§ **Data section**
****************
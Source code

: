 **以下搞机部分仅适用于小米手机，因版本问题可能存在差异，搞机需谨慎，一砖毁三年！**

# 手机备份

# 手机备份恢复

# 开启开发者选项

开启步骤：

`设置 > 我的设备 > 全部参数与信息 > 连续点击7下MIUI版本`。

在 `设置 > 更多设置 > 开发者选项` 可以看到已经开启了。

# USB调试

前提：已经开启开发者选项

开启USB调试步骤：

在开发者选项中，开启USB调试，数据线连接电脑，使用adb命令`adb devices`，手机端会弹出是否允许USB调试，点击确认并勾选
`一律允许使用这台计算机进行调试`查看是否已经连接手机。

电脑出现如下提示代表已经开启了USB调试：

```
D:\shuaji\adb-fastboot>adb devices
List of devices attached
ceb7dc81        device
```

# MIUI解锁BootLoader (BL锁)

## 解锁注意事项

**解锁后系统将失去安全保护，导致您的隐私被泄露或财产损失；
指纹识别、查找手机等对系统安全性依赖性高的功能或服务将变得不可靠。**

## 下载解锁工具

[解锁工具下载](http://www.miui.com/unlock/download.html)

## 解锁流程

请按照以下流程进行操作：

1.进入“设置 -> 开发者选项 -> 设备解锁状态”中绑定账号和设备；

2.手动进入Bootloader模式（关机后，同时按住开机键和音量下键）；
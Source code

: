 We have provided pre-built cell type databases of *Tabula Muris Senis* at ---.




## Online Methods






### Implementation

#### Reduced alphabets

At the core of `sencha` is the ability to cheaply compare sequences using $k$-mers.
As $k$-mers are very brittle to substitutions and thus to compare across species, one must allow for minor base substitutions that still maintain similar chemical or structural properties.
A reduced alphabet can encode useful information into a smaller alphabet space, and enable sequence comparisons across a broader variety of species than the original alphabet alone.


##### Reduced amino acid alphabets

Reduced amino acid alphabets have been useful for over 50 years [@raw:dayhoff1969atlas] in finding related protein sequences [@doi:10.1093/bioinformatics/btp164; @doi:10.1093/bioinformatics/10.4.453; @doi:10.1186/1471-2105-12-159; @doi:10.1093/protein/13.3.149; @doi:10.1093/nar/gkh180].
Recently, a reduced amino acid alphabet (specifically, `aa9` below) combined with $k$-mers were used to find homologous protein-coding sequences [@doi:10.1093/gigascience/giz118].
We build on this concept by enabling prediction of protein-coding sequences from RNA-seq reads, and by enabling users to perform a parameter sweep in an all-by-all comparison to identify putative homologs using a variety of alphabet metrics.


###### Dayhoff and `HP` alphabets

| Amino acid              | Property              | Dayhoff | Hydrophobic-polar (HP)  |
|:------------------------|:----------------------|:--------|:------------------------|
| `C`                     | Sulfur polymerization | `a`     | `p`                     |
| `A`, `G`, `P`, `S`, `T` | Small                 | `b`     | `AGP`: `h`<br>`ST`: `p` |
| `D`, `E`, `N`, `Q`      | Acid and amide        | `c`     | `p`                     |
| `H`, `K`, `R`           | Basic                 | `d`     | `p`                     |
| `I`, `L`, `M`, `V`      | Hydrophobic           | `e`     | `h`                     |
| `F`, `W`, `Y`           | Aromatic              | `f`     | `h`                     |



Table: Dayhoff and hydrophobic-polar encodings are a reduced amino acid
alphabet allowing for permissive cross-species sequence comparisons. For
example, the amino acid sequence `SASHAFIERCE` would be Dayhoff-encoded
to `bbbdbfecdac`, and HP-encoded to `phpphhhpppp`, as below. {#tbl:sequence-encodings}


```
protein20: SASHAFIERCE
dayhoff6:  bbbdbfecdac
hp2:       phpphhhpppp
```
****************
§ **Task goal**
Within the listing above, how many lines contain "SASHAFIERCE"? Please respond with the number and nothing else.

§ **Expected answer**
2